- [SOURCE MATERIAL]:

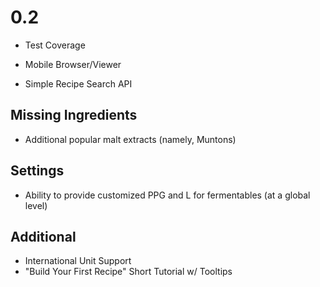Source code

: 0.2
====

* Test Coverage

* Mobile Browser/Viewer
* Simple Recipe Search API

Missing Ingredients
--------------------
* Additional popular malt extracts (namely, Muntons)

Settings
--------
* Ability to provide customized PPG and L for fermentables (at a global level)

Additional
----------
* International Unit Support
* "Build Your First Recipe" Short Tutorial w/ Tooltips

- [TASK TO COMPLETE]:
Could the material above be written out again word for word, with the pictures dropped?

- [TASK ANSWER]:
Source code

: 0.2
====

* Test Coverage

* Mobile Browser/Viewer
* Simple Recipe Search API

Missing Ingredients
--------------------
* Additional popular malt extracts (namely, Muntons)

Settings
--------
* Ability to provide customized PPG and L for fermentables (at a global level)

Additional
----------
* International Unit Support
* "Build Your First Recipe" Short Tutorial w/ Tooltips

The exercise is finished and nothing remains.